=== Material for the task ===
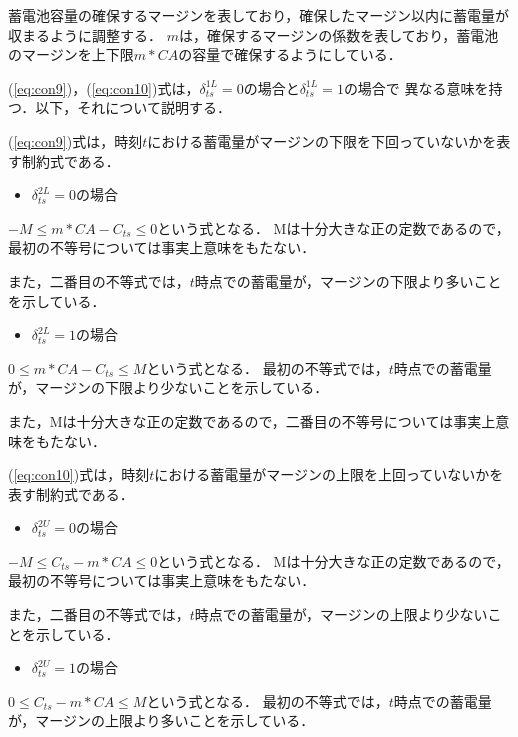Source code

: \documentclass[a4paper,12pt,showkeys]{jreport}
\begin{document}
蓄電池容量の確保するマージンを表しており，確保したマージン以内に蓄電量が収まるように調整する．
$m$は，確保するマージンの係数を表しており，蓄電池のマージンを上下限$m * CA$の容量で確保するようにしている．

(\ref{eq:con9})，(\ref{eq:con10})式は，$\delta^{1L}_{ts}$$=0$の場合と$\delta^{1L}_{ts}$$=1$の場合で
異なる意味を持つ．以下，それについて説明する．

\vspace{\Cvs}
(\ref{eq:con9})式は，時刻$t$における蓄電量がマージンの下限を下回っていないかを表す制約式である．

\begin{itemize}
\item $\delta^{2L}_{ts}$$=0$の場合
\end{itemize}

$-M \le m * CA - C_{ts}\le 0$という式となる．
Mは十分大きな正の定数であるので，最初の不等号については事実上意味をもたない．

また，二番目の不等式では，$t$時点での蓄電量が，マージンの下限より多いことを示している．

\begin{itemize}
\item $\delta^{2L}_{ts}$$=1$の場合
\end{itemize}

$0 \le m * CA - C_{ts}\le M$という式となる．
最初の不等式では，$t$時点での蓄電量が，マージンの下限より少ないことを示している．

また，Mは十分大きな正の定数であるので，二番目の不等号については事実上意味をもたない．

\vspace{\Cvs}
(\ref{eq:con10})式は，時刻$t$における蓄電量がマージンの上限を上回っていないかを表す制約式である．

\begin{itemize}
\item $\delta^{2U}_{ts}$$=0$の場合
\end{itemize}

$-M \le C_{ts} - m * CA \le 0$という式となる．
Mは十分大きな正の定数であるので，最初の不等号については事実上意味をもたない．

また，二番目の不等式では，$t$時点での蓄電量が，マージンの上限より少ないことを示している．

\begin{itemize}
\item $\delta^{2U}_{ts}$$=1$の場合
\end{itemize}
$0 \le C_{ts} - m * CA\le M$という式となる．
最初の不等式では，$t$時点での蓄電量が，マージンの上限より多いことを示している．
\end{document}
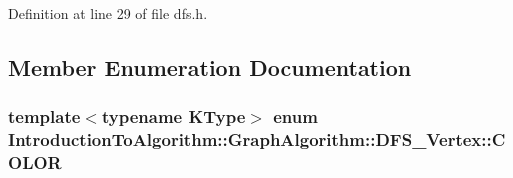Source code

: Definition at line 29 of file dfs.\+h.



\subsection{Member Enumeration Documentation}
\hypertarget{struct_introduction_to_algorithm_1_1_graph_algorithm_1_1_d_f_s___vertex_a9455444fdfb1b29f24c1d27e74e7c124}{}
\subsubsection[{C\+O\+L\+O\+R}]{\setlength{\rightskip}{0pt plus 5cm}template$<$typename K\+Type$>$ enum {\bf Introduction\+To\+Algorithm\+::\+Graph\+Algorithm\+::\+D\+F\+S\+\_\+\+Vertex\+::\+C\+O\+L\+O\+R}\hspace{0.3cm}{\ttfamily [strong]}}\label{struct_introduction_to_algorithm_1_1_graph_algorithm_1_1_d_f_s___vertex_a9455444fdfb1b29f24c1d27e74e7c124}
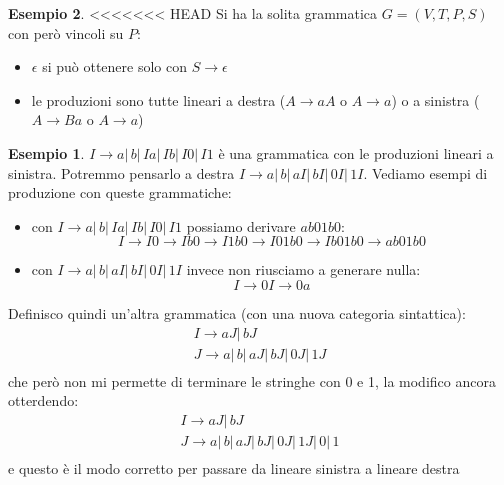 \documentclass[a4paper]{book}
\theoremstyle{definition}%
\newtheorem*{esempio}{Esempio}
\begin{document}
\begin{esempio}
<<<<<<< HEAD
  Si ha la solita grammatica $G = (V, T, P, S)$ con però vincoli su $P$:
  \begin{itemize}
  \item $\epsilon$ si può ottenere solo con $S\to \epsilon$
  \item le produzioni sono tutte lineari a destra ($A\to aA$ o $A\to a$) o a sinistra ($A\to Ba$ o $A\to a$)
  \end{itemize}
\begin{esempio}
$I\to a|\,b|\,Ia|\,Ib|\,I0|\,I1$ è una grammatica con le produzioni lineari a sinistra.\newline
Potremmo pensarlo a destra $I\to a|\,b|\,aI|\,bI|\,0I|\,1I$.\newline
Vediamo esempi di produzione con queste grammatiche:
\begin{itemize}
\item con $I\to a|\,b|\,Ia|\,Ib|\,I0|\,I1$ possiamo derivare $ab01b0$:
\[ I\to I0\to Ib0\to I1b0\to I01b0\to Ib01b0\to ab01b0 \]
\item con $I\to a|\,b|\,aI|\,bI|\,0I|\,1I$ invece non riusciamo a generare nulla:
\[ I\to 0I\to 0a \]
\end{itemize}
Definisco quindi un'altra grammatica (con una nuova categoria sintattica):
\[ \begin{aligned}
  I\to aJ|\, bJ \\
  J\to a|\,b|\,aJ|\,bJ|\,0J|\,1J\\
  \end{aligned} \]
che però non mi permette di terminare le stringhe con 0 e 1, la modifico ancora otterdendo:
\[ \begin{aligned}
  I\to aJ|\, bJ\\
  J\to a|\,b|\,aJ|\,bJ|\,0J|\,1J|\,0|\,1\\
  \end{aligned} \]
e questo è il modo corretto per passare da lineare sinistra a lineare destra
\end{esempio}


\end{esempio}
\end{document}
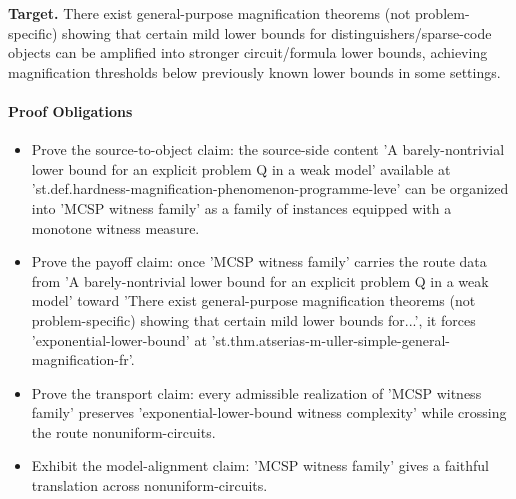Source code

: \documentclass[11pt]{article}
\begin{document}
\textbf{Target.} There exist general-purpose magnification theorems (not problem-specific) showing that certain mild lower bounds for distinguishers/sparse-code objects can be amplified into stronger circuit/formula lower bounds, achieving magnification thresholds below previously known lower bounds in some settings.

\paragraph{Proof Obligations}
\begin{itemize}[leftmargin=*,itemsep=0.2em]
\item Prove the source-to-object claim: the source-side content 'A barely-nontrivial lower bound for an explicit problem Q in a weak model' available at 'st.def.hardness-magnification-phenomenon-programme-leve' can be organized into 'MCSP witness family' as a family of instances equipped with a monotone witness measure.
\item Prove the payoff claim: once 'MCSP witness family' carries the route data from 'A barely-nontrivial lower bound for an explicit problem Q in a weak model' toward 'There exist general-purpose magnification theorems (not problem-specific) showing that certain mild lower bounds for...', it forces 'exponential-lower-bound' at 'st.thm.atserias-m-uller-simple-general-magnification-fr'.
\item Prove the transport claim: every admissible realization of 'MCSP witness family' preserves 'exponential-lower-bound witness complexity' while crossing the route nonuniform-circuits.
\item Exhibit the model-alignment claim: 'MCSP witness family' gives a faithful translation across nonuniform-circuits.
\end{itemize}
\end{document}
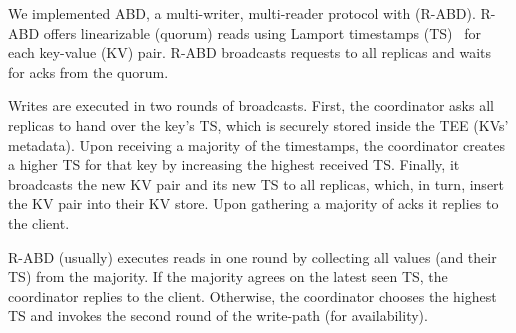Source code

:  We implemented ABD, a multi-writer, multi-reader protocol with \projecttitle{} (R-ABD). R-ABD offers linearizable (quorum) reads using Lamport timestamps (TS)~\cite{Lamport:1982} for each key-value (KV) pair. R-ABD broadcasts requests to all replicas and waits for acks from the quorum. %



Writes are executed in two rounds of broadcasts. First, the coordinator asks all replicas to hand over the key's TS, which is securely stored inside the TEE (KVs' metadata). Upon receiving a majority of the timestamps, the coordinator creates a higher TS for that key by increasing the highest received TS. Finally, it broadcasts the new KV pair and its new TS to all replicas, which, in turn, insert the KV pair into their KV store. Upon gathering a majority of
acks it replies to the client.


R-ABD (usually) executes reads in one round by collecting all values (and their TS) from the majority. If the majority agrees on the latest seen TS, the coordinator replies to the client. Otherwise, the coordinator chooses the highest TS and invokes the second round of the write-path (for availability).%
===
_Aim of the task_: From the entries above, collect every line with the string "destra" in it.

_Answer to this exercise_:
  \item le produzioni sono tutte lineari a destra ($A\to aA$ o $A\to a$) o a sinistra ($A\to Ba$ o $A\to a$)
Potremmo pensarlo a destra $I\to a|\,b|\,aI|\,bI|\,0I|\,1I$.\newline
e questo è il modo corretto per passare da lineare sinistra a lineare destra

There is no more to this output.